Rossini’s ‘cat song’ provokes uproar at the theatre and medical students threaten to give the police the Bartholomew “touch”.

OxMusHall1918

Medical students have a long established reputation for high jinx and drink related antics. They study hard, so the saying goes, and play hard so it is no surprise to see a number of them appearing before the London magistracy in the 1800s. This case involves several medical students from St Bartholomew’s Hospital but in particular a young man named Charles Astley, who lived in Ealing.

Astley was charged before Mt Knox at Marlborough Street for assaulting a man at the Oxford Music Hall on the corner of Oxford Street and Tottenham Court Road. Mr Knox’s court was packed with Astley’s fellow students, some of whom were also charged with a range of less serious offences related to Astley’s arrest and the circumstances of it. As a result the magistrate had to continually insist they behaved themselves or he would have them all ejected.

The complaint was brought by a Mr Freame (or possibly Freene), an employee of the theatre, and prosecuted in court by his counsel, who had the suitably festive name of Mr Sleigh. He explained that on several occasions large numbers of students had turned up at the music hall and had caused a disturbance. Their behaviour was riotous, disorderly and drunken. In the end the proprietor, Mr Syers, had been obliged to call on the police for support in keeping order.

On the night in question there were no less than 18 police constable deployed at the venue (which held around 1,800 paying customers. All was well until just before 11 o’clock at night when Signor Aldine took to the stage and began to sing. He sang the ‘Cat Song’ (which may well have been Duetto buffo di due gate or “humorous duet for two cats”, sometimes attributed to Rossini). I’m no expert on opera but it appears to be a song about two cats meowing to each other. At this point the medical students started to make a lot of noise, Astley ‘principal among them’. The musical director asked for quite but they ignored him, carrying on their commotion and shouting out things like ‘splendid’.

The Oxford Music Hall had undergone a rebuild after a fire in 1872, reopening in 1873 not long before the medical students caused such a fracas there.* So perhaps its not surprising that the owners were keen to avoid too much disturbance as they established themselves as a major nighttime venue when there was plenty of competition in the 1870s.

As the police moved in blows were thrown and abuse was shouted. Mr Freame said he made a grab for Astley, who he saw as a ringleader, and the medical student grabbed hold of his collar and manhandled him. Eventually Astley was whisked away to the nearest police station but about 500 students gathered outside the music hall threatening to ‘give the police the Bartholomew “touch” [and shouting] ‘let the bobbies have it’. Four of them were subsequently arrested and also appeared in court with their chum.

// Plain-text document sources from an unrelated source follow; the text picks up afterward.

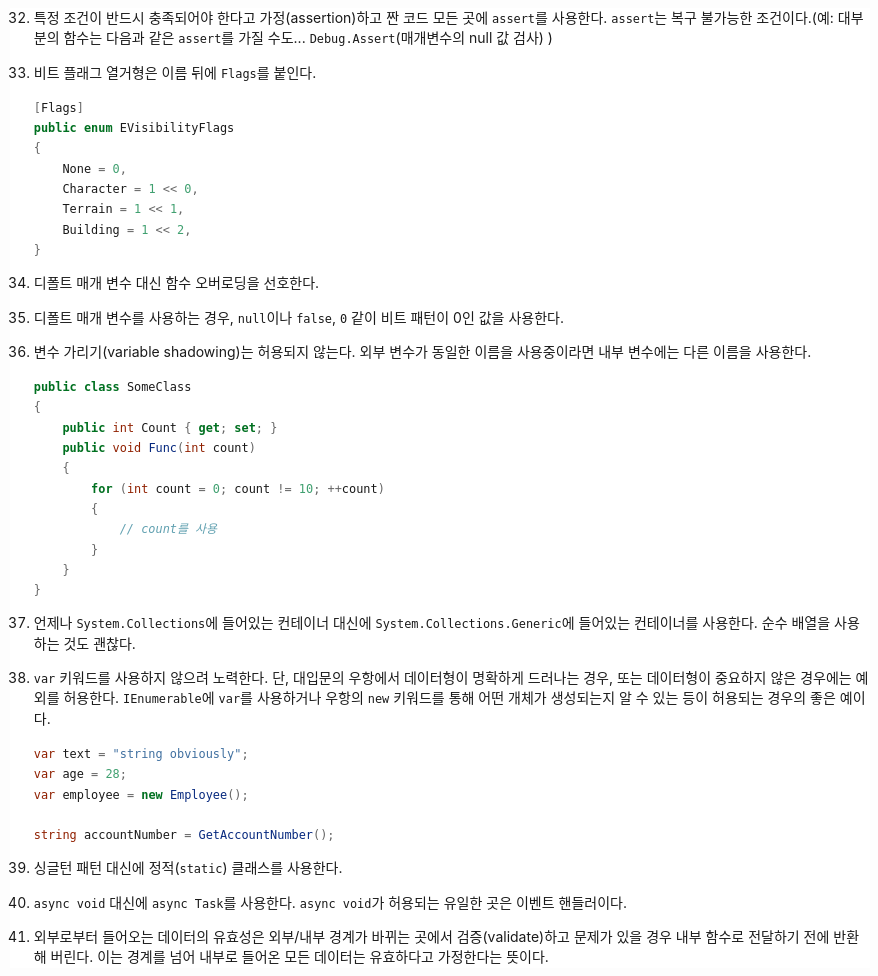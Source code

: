 32. 특정 조건이 반드시 충족되어야 한다고 가정(assertion)하고 짠 코드 모든 곳에 `assert`를 사용한다. `assert`는 복구 불가능한 조건이다.(예: 대부분의 함수는 다음과 같은 `assert`를 가질 수도... `Debug.Assert`(매개변수의 null 값 검사) )

33. 비트 플래그 열거형은 이름 뒤에 `Flags`를 붙인다.

    ```cs
    [Flags]
    public enum EVisibilityFlags
    {
        None = 0,
        Character = 1 << 0,
        Terrain = 1 << 1,
        Building = 1 << 2,
    }
    ```

34. 디폴트 매개 변수 대신 함수 오버로딩을 선호한다.

35. 디폴트 매개 변수를 사용하는 경우, `null`이나 `false`, `0` 같이 비트 패턴이 0인 값을 사용한다.

36. 변수 가리기(variable shadowing)는 허용되지 않는다. 외부 변수가 동일한 이름을 사용중이라면 내부 변수에는 다른 이름을 사용한다.

    ```cs
    public class SomeClass
    {
        public int Count { get; set; }
        public void Func(int count)
        {
            for (int count = 0; count != 10; ++count)
            {
                // count를 사용
            }
        }
    }
    ```

37. 언제나 `System.Collections`에 들어있는 컨테이너 대신에 `System.Collections.Generic`에 들어있는 컨테이너를 사용한다. 순수 배열을 사용하는 것도 괜찮다.

38. `var` 키워드를 사용하지 않으려 노력한다. 단, 대입문의 우항에서 데이터형이 명확하게 드러나는 경우, 또는 데이터형이 중요하지 않은 경우에는 예외를 허용한다. `IEnumerable`에 `var`를 사용하거나 우항의 `new` 키워드를 통해 어떤 개체가 생성되는지 알 수 있는 등이 허용되는 경우의 좋은 예이다.

    ```cs
    var text = "string obviously";
    var age = 28;
    var employee = new Employee();
    
    string accountNumber = GetAccountNumber();
    ```

39. 싱글턴 패턴 대신에 정적(`static`) 클래스를 사용한다.

40. `async void` 대신에 `async Task`를 사용한다. `async void`가 허용되는 유일한 곳은 이벤트 핸들러이다.

41. 외부로부터 들어오는 데이터의 유효성은 외부/내부 경계가 바뀌는 곳에서 검증(validate)하고 문제가 있을 경우 내부 함수로 전달하기 전에 반환해 버린다. 이는 경계를 넘어 내부로 들어온 모든 데이터는 유효하다고 가정한다는 뜻이다.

One of the Middlesex hospital’s teaching fellows, a lecturer on physiology, appeared to speak up for the young men and to say that if the charges were all dropped he had been assured that there would be no further instances of bad behaviour at the music hall. Mr Knox was not minded to take this case lightly however. He had, he said, already warned about excessive disorderly behaviour and drunkenness at the hall and would now carry through on his threat to deal harshly with offenders.

Ashley would go to the Central Criminal Court to face  a trial by jury and he insisted the other young men keep the peace in the meantime. One of them, John Pogose, he fined 40s (or one month in prison) for his part in the disturbances that followed Astley’s arrest. The other three were bound by their own recognizances to appear in January. Ashley appeared at the Old Bailey on 10 January on a charge of wounding but the jury couldn’t reach a verdict and he was discharged.

[from The Morning Post, Tuesday, December 21, 1875]

*Those of you of a certain age you will be familiar with the site of the music hall, which was where Virgin Records stood on Oxford Street from the 1970s. If you are a little older you may recall the same premises as belonging to Lyon’s Corner House (which opened in 1927).